Introduction
The recent tax reforms introduced by the government have significantly altered the taxation landscape in India. One of the most notable changes is the enhanced rebate on income up to ₹12 lakh under the new tax regime. This has sparked widespread discussions on whether the old tax regime still holds any relevance.
While the new regime offers a simplified tax structure with lower tax rates and fewer deductions, some taxpayers may still benefit from the old regime depending on their specific financial situations. Making an informed choice requires an understanding of these subtleties.

Key Highlights of the New Tax Regime
- Zero tax liability on income up to ₹12 lakh: A significant relief for middle-class taxpayers.
- Revised standard deduction for salaried individuals: Increased to ₹75,000, effectively raising the tax-free income limit.
- Marginal relief for incomes slightly exceeding ₹12 lakh: Ensures fair taxation for individuals just above the threshold.
- Certain deductions still applicable: Employer contributions to NPS and home loan interest for rented properties remain deductible.
- Lower surcharge for high-income earners: The surcharge on income above ₹5 crore has been reduced from 37% to 25%, making the new tax regime more attractive for ultra-high-net-worth individuals.
Tax Implications Under the New Regime
While the zero-tax benefit applies to incomes up to ₹12 lakh, those earning slightly above may still avail of marginal relief. However, individuals with capital gains must note that such earnings are taxed separately and do not qualify for the rebate.
For salaried individuals, the additional ₹75,000 standard deduction means that incomes up to ₹12.75 lakh effectively remain tax-free. However, once taxable income crosses this threshold, the benefits diminish. For instance:
- An individual earning ₹12.8 lakh will have a tax liability of ₹10,000 due to marginal relief.
- For income levels above ₹13.5 lakh, marginal relief does not apply, and normal tax slabs come into effect.
Old vs. New Tax Regime: Which is Better?
For incomes up to ₹12 lakh, the new regime is clearly the better choice. However, for individuals with higher incomes, the choice depends on the deductions they can claim under the old regime. A break-even analysis indicates that taxpayers need substantial deductions to make the old regime more beneficial.

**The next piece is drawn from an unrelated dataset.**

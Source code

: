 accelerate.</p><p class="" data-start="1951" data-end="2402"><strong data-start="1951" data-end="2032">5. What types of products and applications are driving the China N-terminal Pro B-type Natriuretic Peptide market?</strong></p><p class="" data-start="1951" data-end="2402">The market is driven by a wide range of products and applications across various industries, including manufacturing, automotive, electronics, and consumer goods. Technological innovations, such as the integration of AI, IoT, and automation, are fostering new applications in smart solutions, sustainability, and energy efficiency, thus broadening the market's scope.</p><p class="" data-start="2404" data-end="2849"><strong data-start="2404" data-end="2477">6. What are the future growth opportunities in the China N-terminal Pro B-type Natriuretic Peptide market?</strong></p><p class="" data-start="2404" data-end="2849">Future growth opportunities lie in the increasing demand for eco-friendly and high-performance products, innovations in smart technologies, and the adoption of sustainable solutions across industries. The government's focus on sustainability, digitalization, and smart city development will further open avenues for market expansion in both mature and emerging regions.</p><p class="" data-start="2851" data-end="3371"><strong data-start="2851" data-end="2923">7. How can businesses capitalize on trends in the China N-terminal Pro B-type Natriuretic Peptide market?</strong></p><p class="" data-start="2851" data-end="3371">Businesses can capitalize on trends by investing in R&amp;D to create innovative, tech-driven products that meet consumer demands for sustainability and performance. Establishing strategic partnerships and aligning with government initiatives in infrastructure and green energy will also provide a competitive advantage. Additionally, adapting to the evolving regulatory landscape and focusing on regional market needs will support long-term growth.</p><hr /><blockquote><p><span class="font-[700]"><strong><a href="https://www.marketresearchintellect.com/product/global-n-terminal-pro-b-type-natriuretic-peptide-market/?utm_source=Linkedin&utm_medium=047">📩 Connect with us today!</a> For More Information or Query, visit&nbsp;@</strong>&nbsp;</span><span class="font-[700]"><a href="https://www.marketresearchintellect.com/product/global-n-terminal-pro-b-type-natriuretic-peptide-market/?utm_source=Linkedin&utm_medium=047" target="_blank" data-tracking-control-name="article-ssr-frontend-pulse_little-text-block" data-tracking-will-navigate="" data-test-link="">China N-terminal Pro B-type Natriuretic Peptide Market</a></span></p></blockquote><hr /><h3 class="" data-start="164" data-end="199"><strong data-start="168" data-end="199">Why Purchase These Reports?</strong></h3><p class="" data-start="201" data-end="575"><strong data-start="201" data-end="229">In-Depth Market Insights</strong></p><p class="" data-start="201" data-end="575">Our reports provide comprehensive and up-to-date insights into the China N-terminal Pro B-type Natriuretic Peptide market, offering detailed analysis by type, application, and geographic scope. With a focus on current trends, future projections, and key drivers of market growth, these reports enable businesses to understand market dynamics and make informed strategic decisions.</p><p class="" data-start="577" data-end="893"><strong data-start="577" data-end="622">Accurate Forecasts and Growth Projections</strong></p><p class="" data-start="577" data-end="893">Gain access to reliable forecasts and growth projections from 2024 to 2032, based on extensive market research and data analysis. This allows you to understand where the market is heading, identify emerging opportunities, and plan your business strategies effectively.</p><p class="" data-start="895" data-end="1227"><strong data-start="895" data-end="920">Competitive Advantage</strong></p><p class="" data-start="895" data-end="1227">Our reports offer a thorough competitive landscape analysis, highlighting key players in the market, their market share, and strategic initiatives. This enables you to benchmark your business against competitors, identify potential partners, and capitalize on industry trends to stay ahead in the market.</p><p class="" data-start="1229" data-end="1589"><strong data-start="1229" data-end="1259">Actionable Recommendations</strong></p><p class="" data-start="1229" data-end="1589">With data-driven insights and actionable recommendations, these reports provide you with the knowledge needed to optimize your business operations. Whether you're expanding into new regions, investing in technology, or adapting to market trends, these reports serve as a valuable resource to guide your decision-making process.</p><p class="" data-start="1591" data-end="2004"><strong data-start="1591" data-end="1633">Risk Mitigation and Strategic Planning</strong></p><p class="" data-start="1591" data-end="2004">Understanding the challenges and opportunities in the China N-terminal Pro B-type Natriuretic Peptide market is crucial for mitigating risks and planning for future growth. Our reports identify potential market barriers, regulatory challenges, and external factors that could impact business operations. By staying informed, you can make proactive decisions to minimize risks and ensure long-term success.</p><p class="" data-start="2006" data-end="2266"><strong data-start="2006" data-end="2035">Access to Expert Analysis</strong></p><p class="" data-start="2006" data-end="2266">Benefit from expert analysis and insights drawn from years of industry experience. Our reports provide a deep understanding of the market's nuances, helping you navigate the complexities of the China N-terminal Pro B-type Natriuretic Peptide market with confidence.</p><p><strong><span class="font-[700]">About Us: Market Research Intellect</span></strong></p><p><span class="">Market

Income Level | Minimum Deduction Required for Old Regime to be Beneficial |
---|---|
₹14 lakh | ₹5.18 lakh |
₹20 lakh | ₹7.08 lakh |
₹24 lakh | ₹7.87 lakh |
₹25 lakh – ₹5 crore | ₹8 lakh |
For most individuals, achieving these deduction levels is difficult unless they have significant contributions to provident funds, home loan interest, NPS, and health insurance premiums.
Who Should Still Opt for the Old Tax Regime?
Despite the advantages of the new tax structure, certain taxpayers may still benefit from the old regime, particularly those who receive substantial House Rent Allowance (HRA). For example, an individual earning ₹48 lakh and paying ₹7.8 lakh annual rent can claim a significant HRA exemption, making the old regime more viable.
Taxpayers with multiple tax-saving investments and deductions—such as EPF, PPF, NPS, and life insurance premiums—may still find the old tax regime beneficial. Additionally, those with home loans on self-occupied properties may prefer the old regime due to the ₹2 lakh interest deduction cap.
FAQs
1. Is it possible for me to swap annually between the old and new tax regimes?
Yes, salaried individuals can choose between the old and new tax regimes each financial year. However, self-employed and business taxpayers must make a one-time selection and can only switch back once.
2. Does the ₹12 lakh tax rebate apply to all taxpayers?
No, the ₹12 lakh tax rebate applies only under the new tax regime and excludes capital gains and other special category incomes.
3. What happens if my income is slightly above ₹12 lakh?
Marginal relief ensures that individuals slightly above the threshold are not unfairly taxed. The effective tax payable remains lower in such cases.
4. Are deductions allowed in the new tax regime?
Most deductions available under the old regime, such as 80C, 80D, and HRA, are not available in the new regime. However, employer contributions to NPS and home loan interest on rented properties remain deductible.
5. Is the new tax regime beneficial for high-income earners?
Yes, particularly for those earning above ₹5 crore, as the surcharge rate has been reduced from 37% to 25%, significantly lowering their tax burden.
6. Which regime should I choose if I have multiple investments?
If your tax-saving deductions exceed the break-even limits for your income bracket, the old regime might be more beneficial. Otherwise, the new regime is simpler and more attractive.
Conclusion
The introduction of the revised tax slabs has made the new regime the preferred choice for most taxpayers. With widened tax brackets, increased rebates, and a simplified structure, it provides substantial savings, especially for those earning up to ₹12 lakh. However, high-income earners with substantial exemptions may still find the old regime beneficial.
Ultimately, the best choice depends on an individual’s income structure, deductions, and financial planning strategies. Taxpayers should carefully evaluate their eligible exemptions before making a decision.